1.はじめに
内部監査人協会は、2015年7月に「3つのディフェンスライン全体でのCOSOの活用」を公表しました
COSOの「内部統制の統合的フレームワーク」(以下、フレームワーク)は、組織が内部統制の運用を通じてリスクを有効に管理するために必要な構成要素、原則、要素を概説しています。
しかし、フレームワークは、概説している具体的な職務の責任をだれが負うかについてはほとんど述べていません。
「3つのディフェンスラインモデル」(以下、モデル)は、組織の規模や複雑性を問わず、リスクとコントロールに関する具体的な職務を組織内で割当て連携する方法を検討しています。
①取締役と経営者は、職務の役割と責任の決定的な違いを理解すべきである
②組織目的の達成可能性を高めるために役割と責任を最適に割り当てる方法を理解すべきである
2.3つのディフェンスラインモデル
(1)基本的前提
リスクとコントロールの有効な管理のためには上級経営者と取締役会の監督と指揮のもとで3つの別々のグループが必要だという考え方です。
①事業部門の責任者
②経営者が整備するリスク、コントロール、コンプライアンス機能
③内部監査
(2)3つのディフェンスラインの概要
①第1のディフェンスライン
事業部門は、組織の目的を促進または抑制しうるリスクを生み出したり管理したりします。

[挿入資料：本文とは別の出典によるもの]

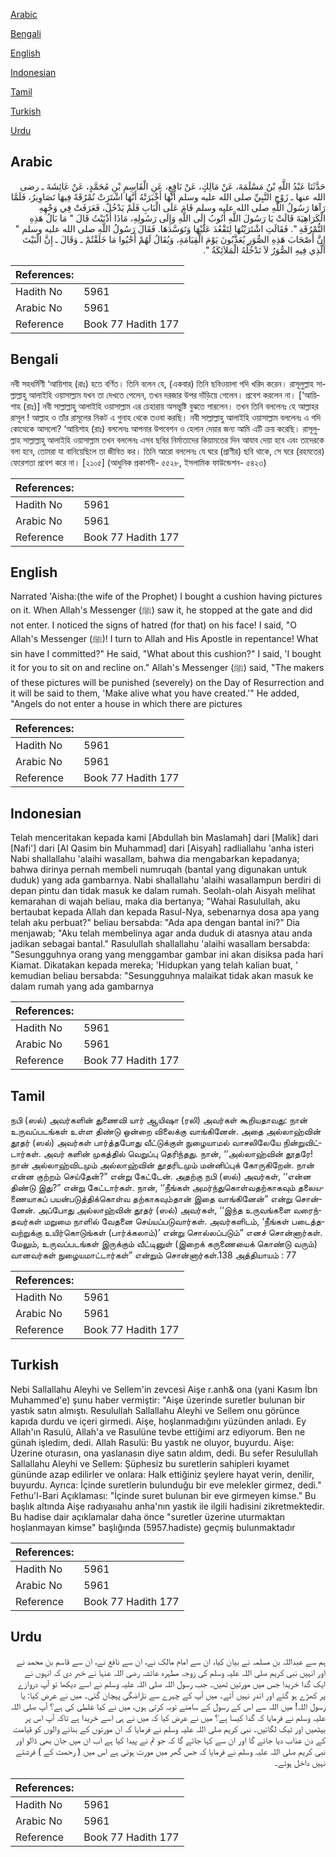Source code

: [Arabic](#arabic)

[Bengali](#bengali)

[English](#english)

[Indonesian](#indonesian)

[Tamil](#tamil)

[Turkish](#turkish)

[Urdu](#urdu)

## Arabic


<div dir="rtl" lang="ar" style={{fontSize:'larger',backgroundColor:'#f8f9fa',padding:20}}>
حَدَّثَنَا عَبْدُ اللَّهِ بْنُ مَسْلَمَةَ، عَنْ مَالِكٍ، عَنْ نَافِعٍ، عَنِ الْقَاسِمِ بْنِ مُحَمَّدٍ، عَنْ عَائِشَةَ ـ رضى الله عنها ـ زَوْجِ النَّبِيِّ صلى الله عليه وسلم أَنَّهَا أَخْبَرَتْهُ أَنَّهَا اشْتَرَتْ نُمْرُقَةً فِيهَا تَصَاوِيرُ، فَلَمَّا رَآهَا رَسُولُ اللَّهِ صلى الله عليه وسلم قَامَ عَلَى الْبَابِ فَلَمْ يَدْخُلْ، فَعَرَفَتْ فِي وَجْهِهِ الْكَرَاهِيَةَ قَالَتْ يَا رَسُولَ اللَّهِ أَتُوبُ إِلَى اللَّهِ وَإِلَى رَسُولِهِ، مَاذَا أَذْنَبْتُ قَالَ ‏"‏ مَا بَالُ هَذِهِ النُّمْرُقَةِ ‏"‏‏.‏ فَقَالَتِ اشْتَرَيْتُهَا لِتَقْعُدَ عَلَيْهَا وَتَوَسَّدَهَا‏.‏ فَقَالَ رَسُولُ اللَّهِ صلى الله عليه وسلم ‏"‏ إِنَّ أَصْحَابَ هَذِهِ الصُّوَرِ يُعَذَّبُونَ يَوْمَ الْقِيَامَةِ، وَيُقَالُ لَهُمْ أَحْيُوا مَا خَلَقْتُمْ ـ وَقَالَ ـ إِنَّ الْبَيْتَ الَّذِي فِيهِ الصُّوَرُ لاَ تَدْخُلُهُ الْمَلاَئِكَةُ ‏"‏‏.‏
</div>
<div style={{backgroundColor:'#f8f9fa',padding:20, marginBottom: 10}}><table> <thead> <tr> <th>References:</th> <th></th> </tr> </thead> <tbody><tr><td>Hadith No</td><td>5961</td></tr><tr><td>Arabic No</td><td>5961</td></tr><tr><td>Reference</td><td>Book 77 Hadith 177</td></tr></tbody></table></div>

## Bengali


<div dir="ltr" lang="bn" style={{fontSize:'larger',backgroundColor:'#f8f9fa',padding:20}}>
নবী সহধর্মিণী ‘আয়িশাহ (রাঃ) হতে বর্ণিত। তিনি বলেন যে, (একবার) তিনি ছবিওয়ালা গদি খরিদ করেন। রাসূলুল্লাহ সাল্লাল্লাহু আলাইহি ওয়াসাল্লাম যখন তা দেখতে পেলেন, তখন দরজার উপর দাঁড়িয়ে গেলেন। প্রবেশ করলেন না। [‘আয়িশাহ (রাঃ)] নবী সাল্লাল্লাহু আলাইহি ওয়াসাল্লাম এর চেহারায় অসন্তুষ্টি বুঝতে পারলেন। তখন তিনি বললেনঃ হে আল্লাহর রাসূল ! আল্লাহ ও তাঁর রাসূলের নিকট এ গুনাহ থেকে তওবা করছি। নবী সাল্লাল্লাহু আলাইহি ওয়াসাল্লাম বললেনঃ এ গদি কোত্থেকে আসলো? ‘আয়িশাহ (রাঃ) বললেনঃ আপনার উপবেশন ও হেলান দেয়ার জন্য আমি এটি ক্রয় করেছি। রাসূলুল্লাহ সাল্লাল্লাহু আলাইহি ওয়াসাল্লাম তখন বললেনঃ এসব ছবির নির্মাতাদের কিয়ামতের দিন আযাব দেয়া হবে এবং তাদেরকে বলা হবে, তোমরা যা বানিয়েছিলে তা জীবিত কর। তিনি আরো বললেনঃ যে ঘরে (প্রাণীর) ছবি থাকে, সে ঘরে (রহমতের) ফেরেশতা প্রবেশ করে না। [২১০৫] (আধুনিক প্রকাশনী- ৫৫২৮, ইসলামিক ফাউন্ডেশন- ৫৪২৩)
</div>
<div style={{backgroundColor:'#f8f9fa',padding:20, marginBottom: 10}}><table> <thead> <tr> <th>References:</th> <th></th> </tr> </thead> <tbody><tr><td>Hadith No</td><td>5961</td></tr><tr><td>Arabic No</td><td>5961</td></tr><tr><td>Reference</td><td>Book 77 Hadith 177</td></tr></tbody></table></div>

## English


<div dir="ltr" lang="en" style={{fontSize:'larger',backgroundColor:'#f8f9fa',padding:20}}>
Narrated 'Aisha:(the wife of the Prophet) I bought a cushion having pictures on it. When Allah's Messenger (ﷺ) saw it, he stopped at the gate and did not enter. I noticed the signs of hatred (for that) on his face! I said, "O Allah's Messenger (ﷺ)! I turn to Allah and His Apostle in repentance! What sin have I committed?" He said, "What about this cushion?" I said, 'I bought it for you to sit on and recline on." Allah's Messenger (ﷺ) said, "The makers of these pictures will be punished (severely) on the Day of Resurrection and it will be said to them, 'Make alive what you have created.'" He added, "Angels do not enter a house in which there are pictures
</div>
<div style={{backgroundColor:'#f8f9fa',padding:20, marginBottom: 10}}><table> <thead> <tr> <th>References:</th> <th></th> </tr> </thead> <tbody><tr><td>Hadith No</td><td>5961</td></tr><tr><td>Arabic No</td><td>5961</td></tr><tr><td>Reference</td><td>Book 77 Hadith 177</td></tr></tbody></table></div>

## Indonesian


<div dir="ltr" lang="id" style={{fontSize:'larger',backgroundColor:'#f8f9fa',padding:20}}>
Telah menceritakan kepada kami [Abdullah bin Maslamah] dari [Malik] dari [Nafi'] dari [Al Qasim bin Muhammad] dari [Aisyah] radliallahu 'anha isteri Nabi shallallahu 'alaihi wasallam, bahwa dia mengabarkan kepadanya; bahwa dirinya pernah membeli numruqah (bantal yang digunakan untuk duduk) yang ada gambarnya. Nabi shallallahu 'alaihi wasallampun berdiri di depan pintu dan tidak masuk ke dalam rumah. Seolah-olah Aisyah melihat kemarahan di wajah beliau, maka dia bertanya; "Wahai Rasulullah, aku bertaubat kepada Allah dan kepada Rasul-Nya, sebenarnya dosa apa yang telah aku perbuat?" beliau bersabda: "Ada apa dengan bantal ini?" Dia menjawab; "Aku telah membelinya agar anda duduk di atasnya atau anda jadikan sebagai bantal." Rasulullah shallallahu 'alaihi wasallam bersabda: "Sesungguhnya orang yang menggambar gambar ini akan disiksa pada hari Kiamat. Dikatakan kepada mereka; 'Hidupkan yang telah kalian buat, ' kemudian beliau bersabda: "Sesungguhnya malaikat tidak akan masuk ke dalam rumah yang ada gambarnya
</div>
<div style={{backgroundColor:'#f8f9fa',padding:20, marginBottom: 10}}><table> <thead> <tr> <th>References:</th> <th></th> </tr> </thead> <tbody><tr><td>Hadith No</td><td>5961</td></tr><tr><td>Arabic No</td><td>5961</td></tr><tr><td>Reference</td><td>Book 77 Hadith 177</td></tr></tbody></table></div>

## Tamil


<div dir="ltr" lang="ta" style={{fontSize:'larger',backgroundColor:'#f8f9fa',padding:20}}>
நபி (ஸல்) அவர்களின் துணைவி யார் ஆயிஷா (ரலி) அவர்கள் கூறியதாவது: நான் உருவப்படங்கள் உள்ள திண்டு ஒன்றை விலைக்கு வாங்கினேன். அதை அல்லாஹ்வின் தூதர் (ஸல்) அவர்கள் பார்த்தபோது வீட்டுக்குள் நுழையாமல் வாசலிலேயே நின்றுவிட்டார்கள். அவர் களின் முகத்தில் வெறுப்பு தெரிந்தது. நான், ‘‘அல்லாஹ்வின் தூதரே! நான் அல்லாஹ்விடமும் அல்லாஹ்வின் தூதரிடமும் மன்னிப்புக் கோருகிறேன். நான் என்ன குற்றம் செய்தேன்?” என்று கேட்டேன். அதற்கு நபி (ஸல்) அவர்கள், ‘‘என்ன திண்டு இது?” என்று கேட்டார்கள். நான், ‘‘நீங்கள் அமர்ந்துகொள்வதற்காகவும் தலையணையாகப் பயன்படுத்திக்கொள்வ தற்காகவும்தான் இதை வாங்கினேன்” என்று சொன்னேன். அப்போது அல்லாஹ்வின் தூதர் (ஸல்) அவர்கள், ‘‘இந்த உருவங்களை வரைந்தவர்கள் மறுமை நாளில் வேதனை செய்யப்படுவார்கள். அவர்களிடம், ‘நீங்கள் படைத்தவற்றுக்கு உயிர்கொடுங்கள் (பார்க்கலாம்)’ என்று சொல்லப்படும்” எனச் சொன்னார்கள். மேலும், உருவப்படங்கள் இருக்கும் வீட்டினுள் (இறைக் கருணையைக் கொண்டு வரும்) வானவர்கள் நுழையமாட்டார்கள்” என்றும் சொன்னார்கள்.138 அத்தியாயம் : 77
</div>
<div style={{backgroundColor:'#f8f9fa',padding:20, marginBottom: 10}}><table> <thead> <tr> <th>References:</th> <th></th> </tr> </thead> <tbody><tr><td>Hadith No</td><td>5961</td></tr><tr><td>Arabic No</td><td>5961</td></tr><tr><td>Reference</td><td>Book 77 Hadith 177</td></tr></tbody></table></div>

## Turkish


<div dir="ltr" lang="tr" style={{fontSize:'larger',backgroundColor:'#f8f9fa',padding:20}}>
Nebi Sallallahu Aleyhi ve Sellem'in zevcesi Aişe r.anh& ona (yani Kasım İbn Muhammed'e) şunu haber vermiştir: "Aişe üzerinde suretler bulunan bir yastık satın almıştı. Resulullah Sallallahu Aleyhi ve Sellem onu görünce kapıda durdu ve içeri girmedi. Aişe, hoşlanmadığını yüzünden anladı. Ey Allah'ın Rasulü, Allah'a ve Rasulüne tevbe ettiğimi arz ediyorum. Ben ne günah işledim, dedi. Allah Rasulü: Bu yastık ne oluyor, buyurdu. Aişe: Üzerine oturasın, ona yaslanasın diye satın aldım, dedi. Bu sefer Resulullah Sallallahu Aleyhi ve Sellem: Şüphesiz bu suretlerin sahipleri kıyamet gününde azap edilirler ve onlara: Halk ettiğiniz şeylere hayat verin, denilir, buyurdu. Ayrıca: İçinde suretlerin bulunduğu bir eve melekler girmez, dedi." Fethu'l-Bari Açıklaması: "İçinde suret bulunan bir eve girmeyen kimse." Bu başlık altında Aişe radıyaııahu anha'nın yastık ile ilgili hadisini zikretmektedir. Bu hadise dair açıklamalar daha önce "suretler üzerine uturmaktan hoşlanmayan kimse" başlığında (5957.hadiste) geçmiş bulunmaktadır
</div>
<div style={{backgroundColor:'#f8f9fa',padding:20, marginBottom: 10}}><table> <thead> <tr> <th>References:</th> <th></th> </tr> </thead> <tbody><tr><td>Hadith No</td><td>5961</td></tr><tr><td>Arabic No</td><td>5961</td></tr><tr><td>Reference</td><td>Book 77 Hadith 177</td></tr></tbody></table></div>

## Urdu


<div dir="rtl" lang="ur" style={{fontSize:'larger',backgroundColor:'#f8f9fa',padding:20}}>
ہم سے عبداللہ بن مسلمہ نے بیان کیا، ان سے امام مالک نے، ان سے نافع نے، ان سے قاسم بن محمد نے اور انہیں نبی کریم صلی اللہ علیہ وسلم کی زوجہ مطہرہ عائشہ رضی اللہ عنہا نے خبر دی کہ انہوں نے ایک گدا خریدا جس میں مورتیں تھیں۔ جب رسول اللہ صلی اللہ علیہ وسلم نے اسے دیکھا تو آپ دروازے پر کھڑے ہو گئے اور اندر نہیں آئے۔ میں آپ کے چہرے سے ناراضگی پہچان گئی۔ میں نے عرض کیا: یا رسول اللہ! میں اللہ سے اس کے رسول کے سامنے توبہ کرتی ہوں، میں نے کیا غلطی کی ہے؟ آپ صلی اللہ علیہ وسلم نے فرمایا کہ گدا کیسا ہے؟ میں نے عرض کیا کہ میں نے ہی اسے خریدا ہے تاکہ آپ اس پر بیٹھیں اور ٹیک لگائیں۔ نبی کریم صلی اللہ علیہ وسلم نے فرمایا کہ ان مورتوں کے بنانے والوں کو قیامت کے دن عذاب دیا جائے گا اور ان سے کہا جائے گا کہ جو تم نے پیدا کیا ہے اب ان میں جان بھی ڈالو اور نبی کریم صلی اللہ علیہ وسلم نے فرمایا کہ جس گھر میں مورت ہوتی ہے اس میں ( رحمت کے ) فرشتے نہیں داخل ہوتے۔
</div>
<div style={{backgroundColor:'#f8f9fa',padding:20, marginBottom: 10}}><table> <thead> <tr> <th>References:</th> <th></th> </tr> </thead> <tbody><tr><td>Hadith No</td><td>5961</td></tr><tr><td>Arabic No</td><td>5961</td></tr><tr><td>Reference</td><td>Book 77 Hadith 177</td></tr></tbody></table></div>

第1のディフェンスラインはリスクを所有し、それらのリスクに対応するために管理するための組織を設計し遂行します。
②第2のディフェンスライン
コントロールが有効に管理されていることを確実にするために、経営者を支援するために整備されます。
第2のディフェンスラインの機能は第1のディフェンスラインから分離されていますが、上級経営者の監督・指揮下にあります。
基本的には、リスク管理の多くの側面を担う経営や監督の機能です。
③第3のディフェンスライン
上級経営者と取締役会に対して、第1と第2のディフェンスラインが行った業務に関するアシュアランスを提供するものです。

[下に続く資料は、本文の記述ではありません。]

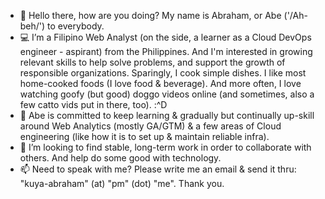 - 👋  Hello there, how are you doing? My name is Abraham, or Abe ('/Ah-beh/') to everybody.
- 💻  I’m a Filipino Web Analyst (on the side, a learner as a Cloud DevOps engineer - aspirant) from the Philippines. And I'm interested in growing relevant skills to help solve problems, and support the growth of responsible organizations. Sparingly, I cook simple dishes. I like most home-cooked foods (I love food & beverage). And more often, I love watching goofy (but good) doggo videos online (and sometimes, also a few catto vids put in there, too). :^D
- 🌱  Abe is committed to keep learning & gradually but continually up-skill around Web Analytics (mostly GA/GTM) & a few areas of Cloud engineering (like how it is to set up & maintain reliable infra).
- 💞️  I’m looking to find stable, long-term work in order to collaborate with others. And help do some good with technology.
- 📫  Need to speak with me? Please write me an email & send it thru: "kuya-abraham" (at) "pm" (dot) "me". Thank you.

<!---
abormate/abormate is a ✨ special ✨ repository because its `README.md` (this file) appears on your GitHub profile.
You can click the Preview link to take a look at your changes.
--->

自らの客観性と組織上の独立性を守るために、経営機能を担うことは許されていません。
3.3つのディフェンスラインモデルにおける上級経営者と取締役会の役割
上級経営者と取締役会は、3つのディフェンスラインの一部ではありませんが、両者は、組織目的の設定、それらの目的達成のためのハイレベルな戦略の決定、リスクを最善に管理するためのガバナンス体制の構築に共同で責任を負っています。

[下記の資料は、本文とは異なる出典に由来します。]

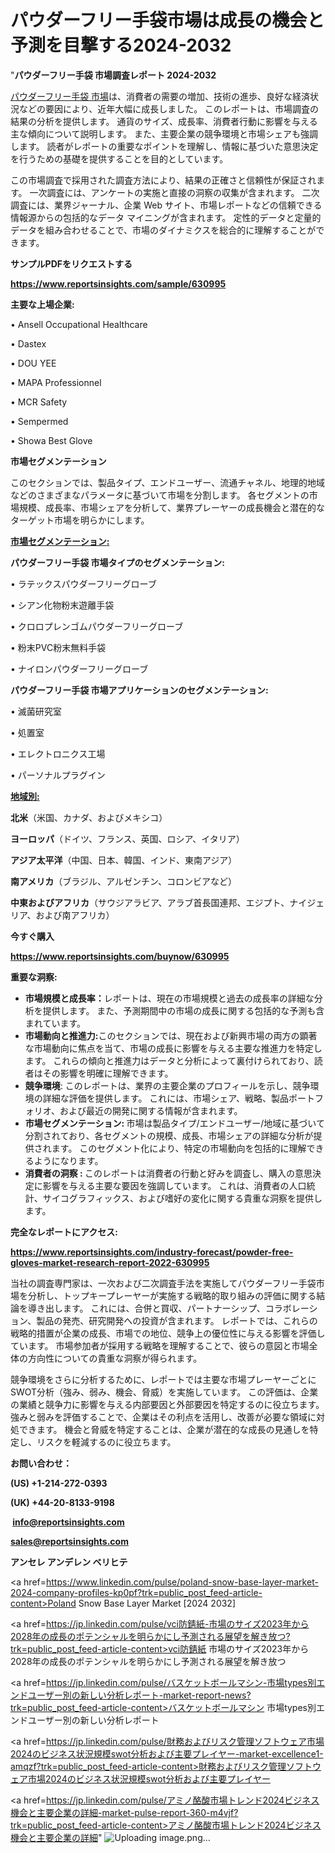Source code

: # パウダーフリー手袋市場は成長の機会と予測を目撃する2024-2032

"<strong>パウダーフリー手袋 市場調査レポート 2024-2032</strong>

<a href=https://www.reportsinsights.com/sample/630995>パウダーフリー手袋 市場</a>は、消費者の需要の増加、技術の進歩、良好な経済状況などの要因により、近年大幅に成長しました。 このレポートは、市場調査の結果の分析を提供します。 通貨のサイズ、成長率、消費者行動に影響を与える主な傾向について説明します。 また、主要企業の競争環境と市場シェアも強調します。 読者がレポートの重要なポイントを理解し、情報に基づいた意思決定を行うための基礎を提供することを目的としています。

この市場調査で採用された調査方法により、結果の正確さと信頼性が保証されます。 一次調査には、アンケートの実施と直接の洞察の収集が含まれます。 二次調査には、業界ジャーナル、企業 Web サイト、市場レポートなどの信頼できる情報源からの包括的なデータ マイニングが含まれます。 定性的データと定量的データを組み合わせることで、市場のダイナミクスを総合的に理解することができます。

<strong><b>サンプルPDFをリクエストする</b></strong>

<a href=https://www.reportsinsights.com/sample/630995><strong><u>https://www.reportsinsights.com/sample/630995</u></strong></a>

<strong>主要な上場企業:</strong>

• Ansell Occupational Healthcare

• Dastex

• DOU YEE

• MAPA Professionnel

• MCR Safety

• Sempermed

• Showa Best Glove

<strong>市場セグメンテーション</strong>

このセクションでは、製品タイプ、エンドユーザー、流通チャネル、地理的地域などのさまざまなパラメータに基づいて市場を分割します。 各セグメントの市場規模、成長率、市場シェアを分析して、業界プレーヤーの成長機会と潜在的なターゲット市場を明らかにします。

<strong><u>市場セグメンテーション</u></strong><strong><u>:</u></strong>

<strong>パウダーフリー手袋 市場タイプのセグメンテーション:</strong>

• ラテックスパウダーフリーグローブ

• シアン化物粉末遊離手袋

• クロロプレンゴムパウダーフリーグローブ

• 粉末PVC粉末無料手袋

• ナイロンパウダーフリーグローブ

<strong>パウダーフリー手袋 市場アプリケーションのセグメンテーション:</strong>

• 滅菌研究室

• 処置室

• エレクトロニクス工場

• パーソナルプラグイン

<strong><u>地域別</u></strong><strong><u>:</u></strong>

<strong>北米</strong>（米国、カナダ、およびメキシコ）

<strong>ヨーロッパ</strong>（ドイツ、フランス、英国、ロシア、イタリア）

<strong>アジア太平洋</strong>（中国、日本、韓国、インド、東南アジア）

<strong>南アメリカ</strong>（ブラジル、アルゼンチン、コロンビアなど）

<strong>中東およびアフリカ</strong>（サウジアラビア、アラブ首長国連邦、エジプト、ナイジェリア、および南アフリカ）

<strong>今すぐ購入</strong>

<a href=https://www.reportsinsights.com/buynow/630995><strong><u>https://www.reportsinsights.com/buynow/630995</u></strong></a>

<strong>重要な洞察:</strong>
<ul>
  <li><strong>市場規模と成長率：</strong>レポートは、現在の市場規模と過去の成長率の詳細な分析を提供します。 また、予測期間中の市場の成長に関する包括的な予測も含まれています。</li>
  <li><strong>市場動向と推進力:</strong>このセクションでは、現在および新興市場の両方の顕著な市場動向に焦点を当て、市場の成長に影響を与える主要な推進力を特定します。 これらの傾向と推進力はデータと分析によって裏付けられており、読者はその影響を明確に理解できます。</li>
  <li><strong>競争環境</strong>: このレポートは、業界の主要企業のプロフィールを示し、競争環境の詳細な評価を提供します。 これには、市場シェア、戦略、製品ポートフォリオ、および最近の開発に関する情報が含まれます。</li>
  <li><strong>市場セグメンテーション: </strong>市場は製品タイプ/エンドユーザー/地域に基づいて分割されており、各セグメントの規模、成長、市場シェアの詳細な分析が提供されます。 このセグメント化により、特定の市場動向を包括的に理解できるようになります。</li>
  <li><strong>消費者の洞察 : </strong>このレポートは消費者の行動と好みを調査し、購入の意思決定に影響を与える主要な要因を強調しています。 これは、消費者の人口統計、サイコグラフィックス、および嗜好の変化に関する貴重な洞察を提供します。</li>
</ul>
<strong>完全なレポートにアクセス:</strong>

<a href=https://www.reportsinsights.com/industry-forecast/powder-free-gloves-market-research-report-2022-630995><strong><u><b>https://www.reportsinsights.com/industry-forecast/powder-free-gloves-market-research-report-2022-630995</b></u></strong></a>

当社の調査専門家は、一次および二次調査手法を実施してパウダーフリー手袋市場を分析し、トップキープレーヤーが実施する戦略的取り組みの評価に関する結論を導き出します。 これには、合併と買収、パートナーシップ、コラボレーション、製品の発売、研究開発への投資が含まれます。 レポートでは、これらの戦略的措置が企業の成長、市場での地位、競争上の優位性に与える影響を評価しています。 市場参加者が採用する戦略を理解することで、彼らの意図と市場全体の方向性についての貴重な洞察が得られます。

競争環境をさらに分析するために、レポートでは主要な市場プレーヤーごとにSWOT分析（強み、弱み、機会、脅威）を実施しています。 この評価は、企業の業績と競争力に影響を与える内部要因と外部要因を特定するのに役立ちます。 強みと弱みを評価することで、企業はその利点を活用し、改善が必要な領域に対処できます。 機会と脅威を特定することは、企業が潜在的な成長の見通しを特定し、リスクを軽減するのに役立ちます。

<strong>お問い合わせ：</strong>

<strong>(US) +1-214-272-0393</strong>

<strong>(UK) +44-20-8133-9198</strong>

<strong> </strong><a href=info@reportsinsights.com><strong><u>info@reportsinsights.com</u></strong></a>

<a href=sales@reportsinsights.com><strong><u>sales@reportsinsights.com</u></strong></a>

<strong>アンセレ アンデレン ベリヒテ</strong>

<a href=https://www.linkedin.com/pulse/poland-snow-base-layer-market-2024-company-profiles-kp0pf?trk=public_post_feed-article-content>Poland Snow Base Layer Market [2024 2032]</a>

<a href=https://jp.linkedin.com/pulse/vci防錆紙-市場のサイズ2023年から2028年の成長のポテンシャルを明らかにし予測される展望を解き放つ?trk=public_post_feed-article-content>vci防錆紙 市場のサイズ2023年から2028年の成長のポテンシャルを明らかにし予測される展望を解き放つ</a>

<a href=https://jp.linkedin.com/pulse/バスケットボールマシン-市場types別エンドユーザー別の新しい分析レポート-market-report-news?trk=public_post_feed-article-content>バスケットボールマシン 市場types別エンドユーザー別の新しい分析レポート</a>

<a href=https://jp.linkedin.com/pulse/財務およびリスク管理ソフトウェア市場2024のビジネス状況規模swot分析および主要プレイヤー-market-excellence1-amqzf?trk=public_post_feed-article-content>財務およびリスク管理ソフトウェア市場2024のビジネス状況規模swot分析および主要プレイヤー</a>

<a href=https://jp.linkedin.com/pulse/アミノ酪酸市場トレンド2024ビジネス機会と主要企業の詳細-market-pulse-report-360-m4vjf?trk=public_post_feed-article-content>アミノ酪酸市場トレンド2024ビジネス機会と主要企業の詳細</a>"
![Uploading image.png…]()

「図3」で示されているように、上級経営者と取締役会は組織のトップの気風を確立する5つの原則によって支えられる組織の統制環境に一義的な責任を負っています。
(1)第1のディフェンスライン
リスクとコントロールを日常的に所有し管理する現業部門と間接部門の管理者が主として担当します。
(2)第2のディフェンスライン
第2のディフェンスラインは経営機能であり、通常、コントロールとリスクの継続的モニタリングの責任を負っています。
代表的な、第2のディフェンスラインの機能として、
情報セキュリティ、財務管理、品質、衛生・安全、検査、コンプライアンス、法務、環境などが挙げられます。
(3)第3のディフェンスライン
第3のディフェンスラインは内部監査です。
内部監査の役割は、特に、ガバナンス、リスクマネジメント、内部統制の有効性と効率性のアシュアランスを提供することにあります。
内部監査の他の2つのディフェンスラインとの違いは、高度の組織上の独立性と客観性になります。
4.3つのディフェンスラインの構築と連携
3つのディフェンスラインモデルは、意図的に柔軟に設計されています。各組織は、自らの業界、規模、業務体制、リスクマネジメントの対するアプローチに合った方法でこのモデルを整備することが求められています。
3つのディフェンスラインは、リスクを有効に管理して組織の目的達成を支援するという目的を持っています。
3つのディフェンスラインの目的は共通でも各ディフェンスラインは固有の役割と責任を負っています。
しかし、3つのディフェンスラインは縦割りで業務を行うべきではなく、リスク、コントロール、ガバナンスについて情報を共有し業務の連携を行うべきです。
情報の旧友と業務の連携は業務の全般的有効性に役立つものであり、各ディフェンスラインの主要機能を損なうものではありません。
(注)図は、「3つのディフェンスライン全体でのCOSOの活用」からの引用です。